When it found Octonion, it found its point of differentiation. Together with STMicro, Microsoft, and Octonion, the firms took the sensor tech and created the Brainium platform. The platform consists of the brick of sensors, software optimized for running AI on the brick, and a cloud-based monitoring and management service. The software also provides the AI used to train and tweak the algorithms used at the edge for a customer’s specific purpose.
So far, the Brainium platform can handle anomaly detection used to detect changes in machines’ states as a crucial component of predictive maintenance. It can currently detect anomalies in vibration and motion, and will soon add sound to its repertoire.
Its business model is a bit different from many other IoT platforms. Customers pay for the brick and a one-time maintenance fee if they want to receive support and updates for the product over time. Most IoT platforms are using monthly SaaS revenue models. Mangoud says the goal is to create a new category of hardware that he calls “meta sensing.” It’s a combination of hardware and software tightly tuned together.

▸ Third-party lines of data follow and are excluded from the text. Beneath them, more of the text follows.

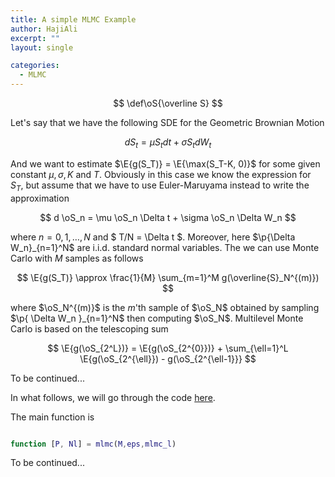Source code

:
 ```yaml
---
title: A simple MLMC Example
author: HajiAli
excerpt: ""
layout: single

categories:
  - MLMC
---
```



[//]: # ({% include base_path %}) 

[//]: # ({% include latex_preamble %})

$$
\def\oS{\overline S}
$$

Let's say that we have the following SDE for the Geometric Brownian Motion

$$
d S_t = \mu S_t d t + \sigma S_t d W_t
$$

And we want to estimate $\E{g(S_T)} = \E{\max(S_T-K, 0)}$ for some given
constant $\mu, \sigma, K$ and $T$. Obviously in this case we know the
expression for $S_T$, but assume that we have to use Euler-Maruyama
instead to write the approximation

$$
d \oS_n = \mu \oS_n \Delta t + \sigma \oS_n \Delta W_n
$$

where $n = 0, 1, \ldots, N$ and $ T/N = \Delta t $. Moreover, here
$\p{\Delta W_n}_{n=1}^N$ are i.i.d. standard normal
variables. The we can use Monte Carlo with $M$ samples as follows

$$
\E{g(S_T)} \approx \frac{1}{M} \sum_{m=1}^M g(\overline{S}_N^{(m)})
$$

where $\oS_N^{(m)}$ is the $m$'th sample of $\oS_N$
obtained by sampling $\p{ \Delta W_n }_{n=1}^N$ then
computing $\oS_N$. Multilevel Monte Carlo is based on the
telescoping sum

$$
\E{g(\oS_{2^L})} =
\E{g(\oS_{2^{0}})} + \sum_{\ell=1}^L
\E{g(\oS_{2^{\ell}}) - g(\oS_{2^{\ell-1}}}
$$

To be continued...

In what follows, we will go through the code
[here](https://people.maths.ox.ac.uk/gilesm/files/opre_code.zip).

The main function is

```m

function [P, Nl] = mlmc(M,eps,mlmc_l)

```

To be continued...
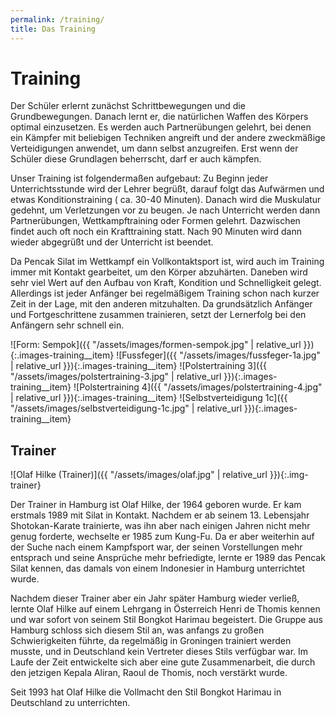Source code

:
 ```yaml
---
permalink: /training/
title: Das Training
---
```


# Training

Der Schüler erlernt zunächst Schrittbewegungen und die Grundbewegungen. Danach lernt er, die natürlichen Waffen des Körpers optimal einzusetzen. Es werden auch Partnerübungen gelehrt, bei denen ein Kämpfer mit beliebigen Techniken angreift und der andere zweckmäßige Verteidigungen anwendet, um dann selbst anzugreifen. Erst wenn der Schüler diese Grundlagen beherrscht, darf er auch kämpfen.

Unser Training ist folgendermaßen aufgebaut:
Zu Beginn jeder Unterrichtsstunde wird der Lehrer begrüßt, darauf folgt das Aufwärmen und etwas Konditionstraining ( ca. 30-40 Minuten). Danach wird die Muskulatur gedehnt, um Verletzungen vor zu beugen. Je nach Unterricht werden dann Partnerübungen, Wettkampftraining oder Formen gelehrt. Dazwischen findet auch oft noch ein Krafttraining statt. Nach 90 Minuten wird dann wieder abgegrüßt und der Unterricht ist beendet.

Da Pencak Silat im Wettkampf ein Vollkontaktsport ist, wird auch im Training immer mit Kontakt gearbeitet, um den Körper abzuhärten. Daneben wird sehr viel Wert auf den Aufbau von Kraft, Kondition und Schnelligkeit gelegt. Allerdings ist jeder Anfänger bei regelmäßigem Training schon nach kurzer Zeit in der Lage, mit den anderen mitzuhalten. Da grundsätzlich Anfänger und Fortgeschrittene zusammen trainieren, setzt der Lernerfolg bei den Anfängern sehr schnell ein.

<div class="images-training" markdown="1">
![Form: Sempok]({{ "/assets/images/formen-sempok.jpg" | relative_url }}){:.images-training__item}
![Fussfeger]({{ "/assets/images/fussfeger-1a.jpg" | relative_url }}){:.images-training__item}
![Polstertraining 3]({{ "/assets/images/polstertraining-3.jpg" | relative_url }}){:.images-training__item}
![Polstertraining 4]({{ "/assets/images/polstertraining-4.jpg" | relative_url }}){:.images-training__item}
![Selbstverteidigung 1c]({{ "/assets/images/selbstverteidigung-1c.jpg" | relative_url }}){:.images-training__item}
</div>

## Trainer

![Olaf Hilke (Trainer)]({{ "/assets/images/olaf.jpg" | relative_url }}){:.img-trainer}

Der Trainer in Hamburg ist Olaf Hilke, der 1964 geboren wurde. Er kam erstmals 1989 mit Silat in Kontakt. Nachdem er ab seinem 13. Lebensjahr Shotokan-Karate trainierte, was ihn aber nach einigen Jahren nicht mehr genug forderte, wechselte er 1985 zum Kung-Fu. Da er aber weiterhin auf der Suche nach einem Kampfsport war, der seinen Vorstellungen mehr entsprach und seine Ansprüche mehr befriedigte, lernte er 1989 das Pencak Silat kennen, das damals von einem Indonesier in Hamburg unterrichtet wurde.

Nachdem dieser Trainer aber ein Jahr später Hamburg wieder verließ, lernte Olaf Hilke auf einem Lehrgang in Österreich Henri de Thomis kennen und war sofort von seinem Stil Bongkot Harimau begeistert. Die Gruppe aus Hamburg schloss sich diesem Stil an, was anfangs zu großen Schwierigkeiten führte, da regelmäßig in Groningen trainiert werden musste, und in Deutschland kein Vertreter dieses Stils verfügbar war. Im Laufe der Zeit entwickelte sich aber eine gute Zusammenarbeit, die durch den jetzigen Kepala Aliran, Raoul de Thomis, noch verstärkt wurde.

Seit 1993 hat Olaf Hilke die Vollmacht den Stil Bongkot Harimau in Deutschland zu unterrichten.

To date, he’s raised €16 million ($18.2 million). Unlike other IoT companies that provide easy-to-use AI, Octonion is strictly focused on running the algorithms at the edge. A company like C3, for example, offers a similar service, but it all takes place in the cloud.
Mangoud and apparently Avnet are hoping this idea of meta sensing at the edge takes off and can help turn sensors — which are currently somewhat of a commodity — into something with a higher value, and a higher margin.